— PROBLEM TO WORK ON —
A verbatim repeat of the lines below is required, with the pictures removed.

*** EXCERPTED DATA Section Begins ***

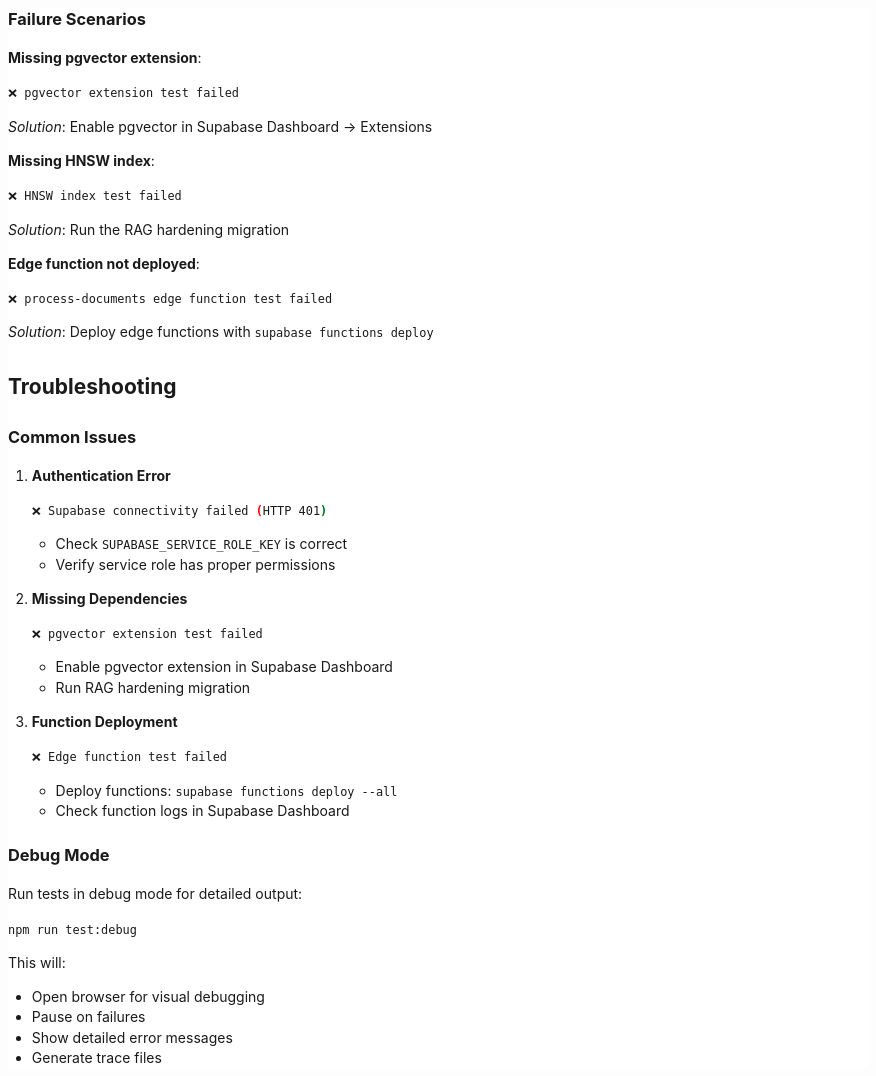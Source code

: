### Failure Scenarios

**Missing pgvector extension**:
```bash
❌ pgvector extension test failed
```
*Solution*: Enable pgvector in Supabase Dashboard → Extensions

**Missing HNSW index**:
```bash
❌ HNSW index test failed
```
*Solution*: Run the RAG hardening migration

**Edge function not deployed**:
```bash
❌ process-documents edge function test failed
```
*Solution*: Deploy edge functions with `supabase functions deploy`

## Troubleshooting

### Common Issues

1. **Authentication Error**
   ```bash
   ❌ Supabase connectivity failed (HTTP 401)
   ```
   - Check `SUPABASE_SERVICE_ROLE_KEY` is correct
   - Verify service role has proper permissions

2. **Missing Dependencies**
   ```bash
   ❌ pgvector extension test failed
   ```
   - Enable pgvector extension in Supabase Dashboard
   - Run RAG hardening migration

3. **Function Deployment**
   ```bash
   ❌ Edge function test failed
   ```
   - Deploy functions: `supabase functions deploy --all`
   - Check function logs in Supabase Dashboard

### Debug Mode

Run tests in debug mode for detailed output:
```bash
npm run test:debug
```

This will:
- Open browser for visual debugging
- Pause on failures
- Show detailed error messages
- Generate trace files
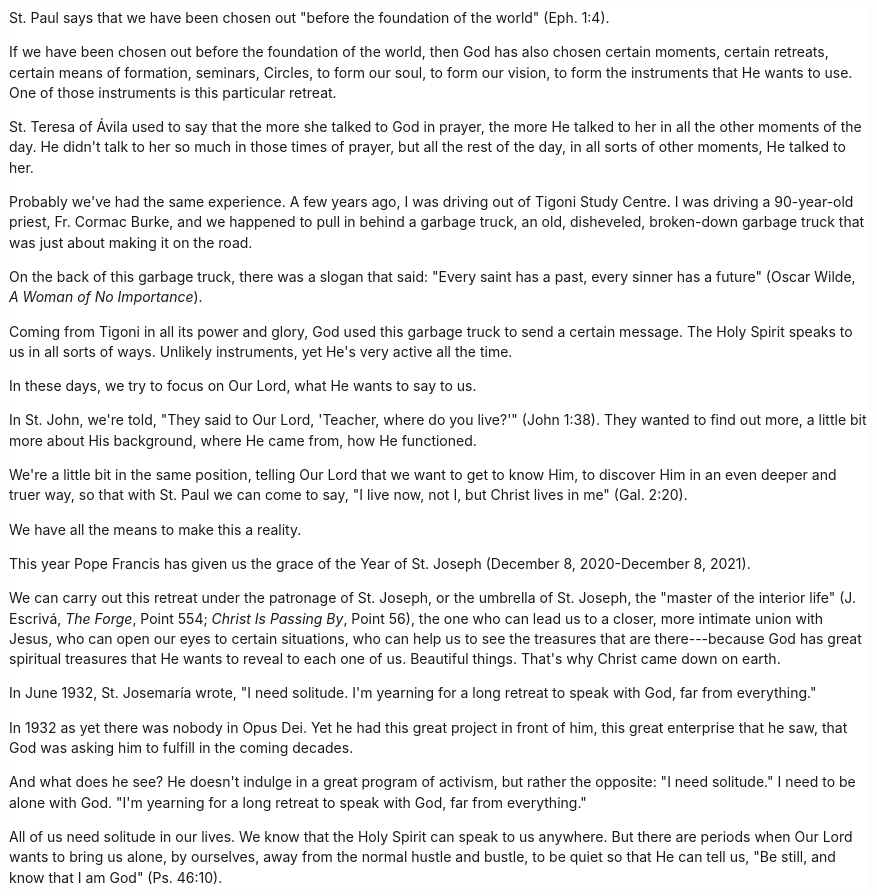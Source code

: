 St. Paul says that we have been chosen out "before the foundation of the world" (Eph. 1:4).

If we have been chosen out before the foundation of the world, then God has also chosen certain moments, certain retreats, certain means of formation, seminars, Circles, to form our soul, to form our vision, to form the instruments that He wants to use. One of those instruments is this particular retreat.

St. Teresa of Ávila used to say that the more she talked to God in prayer, the more He talked to her in all the other moments of the day. He didn't talk to her so much in those times of prayer, but all the rest of the day, in all sorts of other moments, He talked to her.

Probably we've had the same experience. A few years ago, I was driving out of Tigoni Study Centre. I was driving a 90-year-old priest, Fr. Cormac Burke, and we happened to pull in behind a garbage truck, an old, disheveled, broken-down garbage truck that was just about making it on the road.

On the back of this garbage truck, there was a slogan that said: "Every saint has a past, every sinner has a future" (Oscar Wilde, *A Woman of No Importance*).

Coming from Tigoni in all its power and glory, God used this garbage truck to send a certain message. The Holy Spirit speaks to us in all sorts of ways. Unlikely instruments, yet He's very active all the time.

In these days, we try to focus on Our Lord, what He wants to say to us.

In St. John, we're told, "They said to Our Lord, 'Teacher, where do you live?'" (John 1:38). They wanted to find out more, a little bit more about His background, where He came from, how He functioned.

We're a little bit in the same position, telling Our Lord that we want to get to know Him, to discover Him in an even deeper and truer way, so that with St. Paul we can come to say, "I live now, not I, but Christ lives in me" (Gal. 2:20).

We have all the means to make this a reality.

This year Pope Francis has given us the grace of the Year of St. Joseph (December 8, 2020-December 8, 2021).

We can carry out this retreat under the patronage of St. Joseph, or the umbrella of St. Joseph, the "master of the interior life" (J. Escrivá, *The Forge*, Point 554; *Christ Is Passing By*, Point 56), the one who can lead us to a closer, more intimate union with Jesus, who can open our eyes to certain situations, who can help us to see the treasures that are there---because God has great spiritual treasures that He wants to reveal to each one of us. Beautiful things. That's why Christ came down on earth.

In June 1932, St. Josemaría wrote, "I need solitude. I'm yearning for a long retreat to speak with God, far from everything."

In 1932 as yet there was nobody in Opus Dei. Yet he had this great project in front of him, this great enterprise that he saw, that God was asking him to fulfill in the coming decades.

And what does he see? He doesn't indulge in a great program of activism, but rather the opposite: "I need solitude." I need to be alone with God. "I'm yearning for a long retreat to speak with God, far from everything."

All of us need solitude in our lives. We know that the Holy Spirit can speak to us anywhere. But there are periods when Our Lord wants to bring us alone, by ourselves, away from the normal hustle and bustle, to be quiet so that He can tell us, "Be still, and know that I am God" (Ps. 46:10).
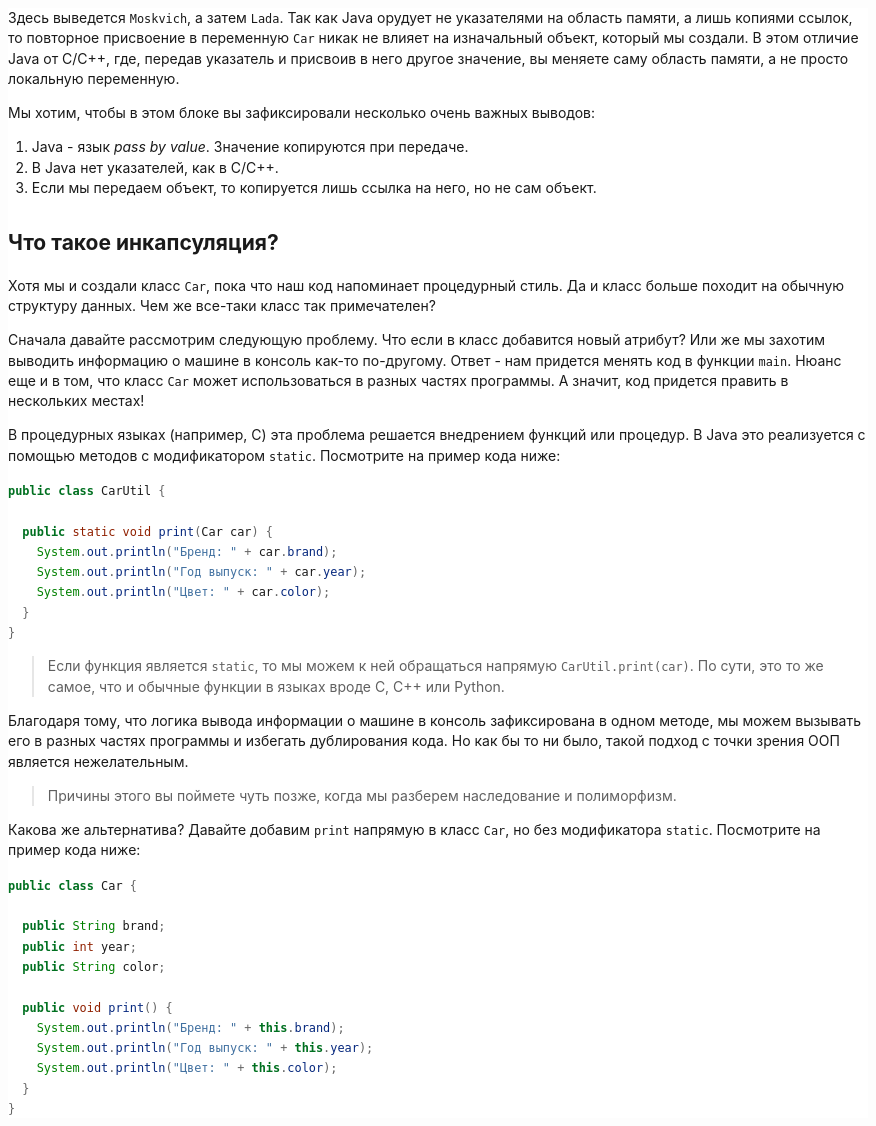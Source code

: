 Здесь выведется `Moskvich`, а затем `Lada`. Так как Java орудует не указателями на область памяти,
а лишь копиями ссылок, то повторное присвоение в переменную `Car` никак не влияет на изначальный объект, который мы создали.
В этом отличие Java от C/C++, где, передав указатель и присвоив в него другое значение, вы меняете саму область памяти, а не просто локальную переменную.

Мы хотим, чтобы в этом блоке вы зафиксировали несколько очень важных выводов:

1. Java - язык _pass by value_. Значение копируются при передаче.
2. В Java нет указателей, как в C/C++.
3. Если мы передаем объект, то копируется лишь ссылка на него, но не сам объект.

## Что такое инкапсуляция?

Хотя мы и создали класс `Car`, пока что наш код напоминает процедурный стиль. Да и класс больше
походит на обычную структуру данных. Чем же все-таки класс так примечателен?

Сначала давайте рассмотрим следующую проблему. Что если в класс добавится новый атрибут? Или же мы
захотим выводить информацию о машине в консоль как-то по-другому. Ответ - нам придется менять код в
функции `main`. Нюанс еще и в том, что класс `Car` может использоваться в разных частях программы. А
значит, код придется править в нескольких местах!

В процедурных языках (например, C) эта проблема решается внедрением функций или процедур. В Java это
реализуется с помощью методов с модификатором `static`. Посмотрите на пример кода ниже:

```java
public class CarUtil {

  public static void print(Car car) {
    System.out.println("Бренд: " + car.brand);
    System.out.println("Год выпуск: " + car.year);
    System.out.println("Цвет: " + car.color);
  }
}
```

> Если функция является `static`, то мы можем к ней обращаться напрямую `CarUtil.print(car)`. По
> сути, это то же самое, что и обычные функции в языках вроде C, C++ или Python.

Благодаря тому, что логика вывода информации о машине в консоль зафиксирована в одном методе, мы
можем вызывать его в разных частях программы и избегать дублирования кода. Но как бы то ни было,
такой подход с точки зрения ООП является нежелательным.

> Причины этого вы поймете чуть позже, когда мы разберем наследование и полиморфизм.

Какова же альтернатива? Давайте добавим `print` напрямую в класс `Car`, но без модификатора `static`. 
Посмотрите на пример кода ниже:

```java
public class Car {

  public String brand;
  public int year;
  public String color;

  public void print() {
    System.out.println("Бренд: " + this.brand);
    System.out.println("Год выпуск: " + this.year);
    System.out.println("Цвет: " + this.color);
  }
}
```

*** EXCERPTED DATA Section Ends ***

— RESPONSE AREA —
Source code

:### Failure Scenarios

**Missing pgvector extension**:
```bash
❌ pgvector extension test failed
```
*Solution*: Enable pgvector in Supabase Dashboard → Extensions

**Missing HNSW index**:
```bash
❌ HNSW index test failed
```
*Solution*: Run the RAG hardening migration

**Edge function not deployed**:
```bash
❌ process-documents edge function test failed
```
*Solution*: Deploy edge functions with `supabase functions deploy`

## Troubleshooting

### Common Issues

1. **Authentication Error**
   ```bash
   ❌ Supabase connectivity failed (HTTP 401)
   ```
   - Check `SUPABASE_SERVICE_ROLE_KEY` is correct
   - Verify service role has proper permissions

2. **Missing Dependencies**
   ```bash
   ❌ pgvector extension test failed
   ```
   - Enable pgvector extension in Supabase Dashboard
   - Run RAG hardening migration

3. **Function Deployment**
   ```bash
   ❌ Edge function test failed
   ```
   - Deploy functions: `supabase functions deploy --all`
   - Check function logs in Supabase Dashboard

### Debug Mode

Run tests in debug mode for detailed output:
```bash
npm run test:debug
```

This will:
- Open browser for visual debugging
- Pause on failures
- Show detailed error messages
- Generate trace files
Source code

: St. Paul says that we have been chosen out "before the foundation of the world" (Eph. 1:4).

If we have been chosen out before the foundation of the world, then God has also chosen certain moments, certain retreats, certain means of formation, seminars, Circles, to form our soul, to form our vision, to form the instruments that He wants to use. One of those instruments is this particular retreat.

St. Teresa of Ávila used to say that the more she talked to God in prayer, the more He talked to her in all the other moments of the day. He didn't talk to her so much in those times of prayer, but all the rest of the day, in all sorts of other moments, He talked to her.

Probably we've had the same experience. A few years ago, I was driving out of Tigoni Study Centre. I was driving a 90-year-old priest, Fr. Cormac Burke, and we happened to pull in behind a garbage truck, an old, disheveled, broken-down garbage truck that was just about making it on the road.

On the back of this garbage truck, there was a slogan that said: "Every saint has a past, every sinner has a future" (Oscar Wilde, *A Woman of No Importance*).

Coming from Tigoni in all its power and glory, God used this garbage truck to send a certain message. The Holy Spirit speaks to us in all sorts of ways. Unlikely instruments, yet He's very active all the time.

In these days, we try to focus on Our Lord, what He wants to say to us.

In St. John, we're told, "They said to Our Lord, 'Teacher, where do you live?'" (John 1:38). They wanted to find out more, a little bit more about His background, where He came from, how He functioned.

We're a little bit in the same position, telling Our Lord that we want to get to know Him, to discover Him in an even deeper and truer way, so that with St. Paul we can come to say, "I live now, not I, but Christ lives in me" (Gal. 2:20).

We have all the means to make this a reality.

This year Pope Francis has given us the grace of the Year of St. Joseph (December 8, 2020-December 8, 2021).

We can carry out this retreat under the patronage of St. Joseph, or the umbrella of St. Joseph, the "master of the interior life" (J. Escrivá, *The Forge*, Point 554; *Christ Is Passing By*, Point 56), the one who can lead us to a closer, more intimate union with Jesus, who can open our eyes to certain situations, who can help us to see the treasures that are there---because God has great spiritual treasures that He wants to reveal to each one of us. Beautiful things. That's why Christ came down on earth.

In June 1932, St. Josemaría wrote, "I need solitude. I'm yearning for a long retreat to speak with God, far from everything."

In 1932 as yet there was nobody in Opus Dei. Yet he had this great project in front of him, this great enterprise that he saw, that God was asking him to fulfill in the coming decades.

And what does he see? He doesn't indulge in a great program of activism, but rather the opposite: "I need solitude." I need to be alone with God. "I'm yearning for a long retreat to speak with God, far from everything."

All of us need solitude in our lives. We know that the Holy Spirit can speak to us anywhere. But there are periods when Our Lord wants to bring us alone, by ourselves, away from the normal hustle and bustle, to be quiet so that He can tell us, "Be still, and know that I am God" (Ps. 46:10).
Source code

: Здесь выведется `Moskvich`, а затем `Lada`. Так как Java орудует не указателями на область памяти,
а лишь копиями ссылок, то повторное присвоение в переменную `Car` никак не влияет на изначальный объект, который мы создали.
В этом отличие Java от C/C++, где, передав указатель и присвоив в него другое значение, вы меняете саму область памяти, а не просто локальную переменную.

Мы хотим, чтобы в этом блоке вы зафиксировали несколько очень важных выводов:

1. Java - язык _pass by value_. Значение копируются при передаче.
2. В Java нет указателей, как в C/C++.
3. Если мы передаем объект, то копируется лишь ссылка на него, но не сам объект.

## Что такое инкапсуляция?

Хотя мы и создали класс `Car`, пока что наш код напоминает процедурный стиль. Да и класс больше
походит на обычную структуру данных. Чем же все-таки класс так примечателен?

Сначала давайте рассмотрим следующую проблему. Что если в класс добавится новый атрибут? Или же мы
захотим выводить информацию о машине в консоль как-то по-другому. Ответ - нам придется менять код в
функции `main`. Нюанс еще и в том, что класс `Car` может использоваться в разных частях программы. А
значит, код придется править в нескольких местах!

В процедурных языках (например, C) эта проблема решается внедрением функций или процедур. В Java это
реализуется с помощью методов с модификатором `static`. Посмотрите на пример кода ниже:

```java
public class CarUtil {

  public static void print(Car car) {
    System.out.println("Бренд: " + car.brand);
    System.out.println("Год выпуск: " + car.year);
    System.out.println("Цвет: " + car.color);
  }
}
```

> Если функция является `static`, то мы можем к ней обращаться напрямую `CarUtil.print(car)`. По
> сути, это то же самое, что и обычные функции в языках вроде C, C++ или Python.

Благодаря тому, что логика вывода информации о машине в консоль зафиксирована в одном методе, мы
можем вызывать его в разных частях программы и избегать дублирования кода. Но как бы то ни было,
такой подход с точки зрения ООП является нежелательным.

> Причины этого вы поймете чуть позже, когда мы разберем наследование и полиморфизм.

Какова же альтернатива? Давайте добавим `print` напрямую в класс `Car`, но без модификатора `static`. 
Посмотрите на пример кода ниже:

```java
public class Car {

  public String brand;
  public int year;
  public String color;

  public void print() {
    System.out.println("Бренд: " + this.brand);
    System.out.println("Год выпуск: " + this.year);
    System.out.println("Цвет: " + this.color);
  }
}
```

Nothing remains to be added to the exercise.